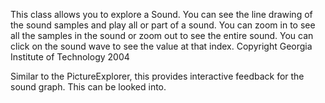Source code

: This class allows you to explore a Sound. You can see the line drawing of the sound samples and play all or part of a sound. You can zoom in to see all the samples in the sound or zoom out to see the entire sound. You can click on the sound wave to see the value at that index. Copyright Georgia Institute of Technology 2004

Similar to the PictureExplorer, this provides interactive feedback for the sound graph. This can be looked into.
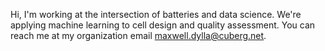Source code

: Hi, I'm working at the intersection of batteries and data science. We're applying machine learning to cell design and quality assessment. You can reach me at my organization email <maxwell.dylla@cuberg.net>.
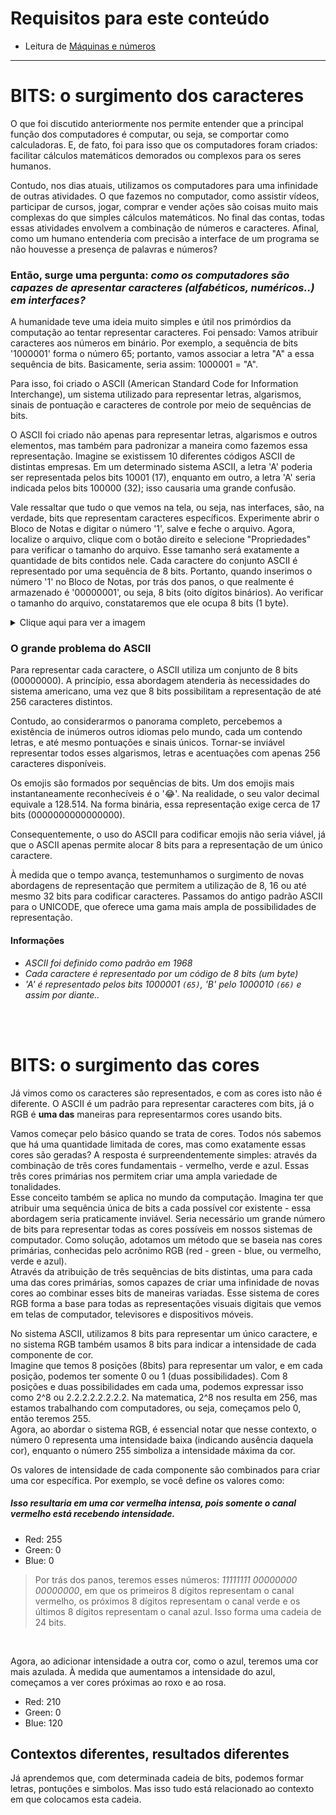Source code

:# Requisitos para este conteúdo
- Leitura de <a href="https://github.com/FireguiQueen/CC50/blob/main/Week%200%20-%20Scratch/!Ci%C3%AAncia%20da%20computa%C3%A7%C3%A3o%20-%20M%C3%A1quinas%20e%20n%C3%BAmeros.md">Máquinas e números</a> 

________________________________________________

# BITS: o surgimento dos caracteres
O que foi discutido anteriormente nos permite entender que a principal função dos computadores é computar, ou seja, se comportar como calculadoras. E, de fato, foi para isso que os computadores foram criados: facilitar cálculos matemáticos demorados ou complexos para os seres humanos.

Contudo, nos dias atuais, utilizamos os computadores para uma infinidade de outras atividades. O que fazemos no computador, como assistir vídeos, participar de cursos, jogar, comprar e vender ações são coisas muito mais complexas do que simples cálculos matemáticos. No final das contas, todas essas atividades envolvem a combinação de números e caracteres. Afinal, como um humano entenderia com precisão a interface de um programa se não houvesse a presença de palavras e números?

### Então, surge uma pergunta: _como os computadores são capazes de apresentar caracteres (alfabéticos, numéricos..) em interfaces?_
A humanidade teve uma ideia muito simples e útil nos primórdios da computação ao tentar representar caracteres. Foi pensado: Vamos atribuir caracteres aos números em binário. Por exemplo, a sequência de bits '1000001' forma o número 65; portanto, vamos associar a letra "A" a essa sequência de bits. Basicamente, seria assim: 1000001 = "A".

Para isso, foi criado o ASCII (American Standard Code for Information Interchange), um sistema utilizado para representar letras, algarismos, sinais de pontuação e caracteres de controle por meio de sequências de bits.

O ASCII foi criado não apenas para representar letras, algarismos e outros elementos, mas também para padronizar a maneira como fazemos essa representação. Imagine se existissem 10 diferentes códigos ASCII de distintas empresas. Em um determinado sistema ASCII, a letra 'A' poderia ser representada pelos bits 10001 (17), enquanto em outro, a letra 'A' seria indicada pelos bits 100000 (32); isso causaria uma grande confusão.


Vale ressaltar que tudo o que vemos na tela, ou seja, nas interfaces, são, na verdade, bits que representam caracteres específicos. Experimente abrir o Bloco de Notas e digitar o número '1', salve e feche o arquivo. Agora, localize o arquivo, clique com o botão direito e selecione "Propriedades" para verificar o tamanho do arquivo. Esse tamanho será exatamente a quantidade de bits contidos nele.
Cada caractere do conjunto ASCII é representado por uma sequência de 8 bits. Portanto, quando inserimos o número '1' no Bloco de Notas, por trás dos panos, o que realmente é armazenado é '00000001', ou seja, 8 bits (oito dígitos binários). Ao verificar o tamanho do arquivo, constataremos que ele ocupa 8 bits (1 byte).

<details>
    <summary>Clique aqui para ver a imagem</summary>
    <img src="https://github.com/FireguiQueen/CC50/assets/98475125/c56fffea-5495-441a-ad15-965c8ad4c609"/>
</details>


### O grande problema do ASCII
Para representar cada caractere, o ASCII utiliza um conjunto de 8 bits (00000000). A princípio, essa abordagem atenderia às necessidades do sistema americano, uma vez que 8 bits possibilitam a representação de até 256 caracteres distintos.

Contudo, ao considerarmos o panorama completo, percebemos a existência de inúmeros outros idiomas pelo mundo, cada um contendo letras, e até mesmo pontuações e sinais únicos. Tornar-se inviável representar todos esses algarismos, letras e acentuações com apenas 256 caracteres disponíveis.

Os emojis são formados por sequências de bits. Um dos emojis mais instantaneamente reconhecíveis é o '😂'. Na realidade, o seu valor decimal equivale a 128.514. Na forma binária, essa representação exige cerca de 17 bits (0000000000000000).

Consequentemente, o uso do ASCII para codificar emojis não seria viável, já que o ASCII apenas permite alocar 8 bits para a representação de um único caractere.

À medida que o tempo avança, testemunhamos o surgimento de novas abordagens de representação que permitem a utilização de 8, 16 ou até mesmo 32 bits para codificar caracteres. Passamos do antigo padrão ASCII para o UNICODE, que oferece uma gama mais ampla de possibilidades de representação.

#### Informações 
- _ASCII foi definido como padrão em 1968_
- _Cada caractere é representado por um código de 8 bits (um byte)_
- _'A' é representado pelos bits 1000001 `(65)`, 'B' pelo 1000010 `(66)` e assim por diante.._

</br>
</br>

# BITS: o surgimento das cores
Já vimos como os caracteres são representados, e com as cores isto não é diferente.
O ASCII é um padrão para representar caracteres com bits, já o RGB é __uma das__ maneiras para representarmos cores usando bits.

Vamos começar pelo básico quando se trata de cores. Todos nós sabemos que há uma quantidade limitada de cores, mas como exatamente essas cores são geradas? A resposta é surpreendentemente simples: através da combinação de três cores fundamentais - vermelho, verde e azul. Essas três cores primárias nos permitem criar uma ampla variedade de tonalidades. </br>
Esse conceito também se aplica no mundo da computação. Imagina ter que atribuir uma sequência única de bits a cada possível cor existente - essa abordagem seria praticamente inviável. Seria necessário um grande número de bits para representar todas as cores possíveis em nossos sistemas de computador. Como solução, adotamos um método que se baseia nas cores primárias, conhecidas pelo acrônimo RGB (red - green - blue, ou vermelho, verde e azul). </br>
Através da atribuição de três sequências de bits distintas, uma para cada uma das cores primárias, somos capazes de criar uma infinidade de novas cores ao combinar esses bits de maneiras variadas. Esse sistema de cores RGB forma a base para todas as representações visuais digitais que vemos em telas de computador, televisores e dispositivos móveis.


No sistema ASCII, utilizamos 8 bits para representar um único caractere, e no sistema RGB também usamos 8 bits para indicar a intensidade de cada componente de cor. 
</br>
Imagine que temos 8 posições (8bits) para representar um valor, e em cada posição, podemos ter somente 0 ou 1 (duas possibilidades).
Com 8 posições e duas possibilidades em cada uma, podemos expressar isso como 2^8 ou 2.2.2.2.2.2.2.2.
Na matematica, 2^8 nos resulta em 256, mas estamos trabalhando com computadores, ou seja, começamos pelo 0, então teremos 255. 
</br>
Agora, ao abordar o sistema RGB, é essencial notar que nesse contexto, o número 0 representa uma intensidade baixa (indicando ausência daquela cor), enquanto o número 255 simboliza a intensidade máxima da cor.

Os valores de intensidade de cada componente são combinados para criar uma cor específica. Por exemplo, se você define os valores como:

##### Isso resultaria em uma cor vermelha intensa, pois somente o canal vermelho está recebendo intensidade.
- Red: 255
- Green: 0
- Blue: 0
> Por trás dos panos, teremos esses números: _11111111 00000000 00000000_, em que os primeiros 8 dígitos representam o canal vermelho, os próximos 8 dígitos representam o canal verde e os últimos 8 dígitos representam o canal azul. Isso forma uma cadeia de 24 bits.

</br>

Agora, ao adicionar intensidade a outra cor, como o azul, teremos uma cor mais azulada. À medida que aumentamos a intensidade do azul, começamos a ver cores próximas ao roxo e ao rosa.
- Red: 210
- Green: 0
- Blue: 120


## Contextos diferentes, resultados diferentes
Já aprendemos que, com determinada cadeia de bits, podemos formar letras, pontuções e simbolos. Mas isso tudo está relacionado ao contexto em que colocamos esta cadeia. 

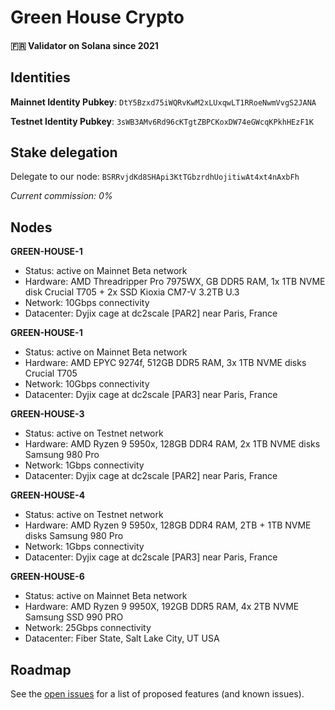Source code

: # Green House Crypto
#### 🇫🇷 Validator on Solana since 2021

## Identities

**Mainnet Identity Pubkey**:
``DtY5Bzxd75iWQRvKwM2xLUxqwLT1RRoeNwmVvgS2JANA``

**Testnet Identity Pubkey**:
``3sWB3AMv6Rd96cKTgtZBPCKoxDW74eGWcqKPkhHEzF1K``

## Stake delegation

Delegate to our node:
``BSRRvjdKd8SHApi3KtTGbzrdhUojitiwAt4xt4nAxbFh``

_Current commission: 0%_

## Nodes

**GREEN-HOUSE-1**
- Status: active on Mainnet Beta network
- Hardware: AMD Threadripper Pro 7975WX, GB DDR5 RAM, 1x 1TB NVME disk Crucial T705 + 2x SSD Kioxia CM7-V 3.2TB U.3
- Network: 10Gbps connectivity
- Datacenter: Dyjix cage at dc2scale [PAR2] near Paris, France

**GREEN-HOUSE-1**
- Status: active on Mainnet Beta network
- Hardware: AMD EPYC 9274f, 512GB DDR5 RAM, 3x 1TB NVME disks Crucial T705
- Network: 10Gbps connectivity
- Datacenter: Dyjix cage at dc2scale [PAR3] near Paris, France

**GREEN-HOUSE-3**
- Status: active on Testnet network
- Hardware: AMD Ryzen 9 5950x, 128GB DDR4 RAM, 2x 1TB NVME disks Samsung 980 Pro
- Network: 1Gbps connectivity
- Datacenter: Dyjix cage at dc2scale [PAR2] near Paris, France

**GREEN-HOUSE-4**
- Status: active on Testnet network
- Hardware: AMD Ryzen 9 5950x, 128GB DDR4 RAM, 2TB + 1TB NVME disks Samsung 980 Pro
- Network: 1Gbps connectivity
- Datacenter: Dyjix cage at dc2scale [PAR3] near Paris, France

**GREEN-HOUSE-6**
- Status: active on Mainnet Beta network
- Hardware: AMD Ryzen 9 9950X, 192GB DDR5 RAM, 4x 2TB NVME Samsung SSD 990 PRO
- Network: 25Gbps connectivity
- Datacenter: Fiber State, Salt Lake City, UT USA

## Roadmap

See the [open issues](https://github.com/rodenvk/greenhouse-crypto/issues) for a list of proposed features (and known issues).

◇ ◇ ◇ ◇ ◇

Lines from the one containing "- Hardware: AMD Ryzen 9 9950X, 192GB" to the last line above, both included: copy these exactly and write nothing else.

Result.
- Hardware: AMD Ryzen 9 9950X, 192GB DDR5 RAM, 4x 2TB NVME Samsung SSD 990 PRO
- Network: 25Gbps connectivity
- Datacenter: Fiber State, Salt Lake City, UT USA

## Roadmap

See the [open issues](https://github.com/rodenvk/greenhouse-crypto/issues) for a list of proposed features (and known issues).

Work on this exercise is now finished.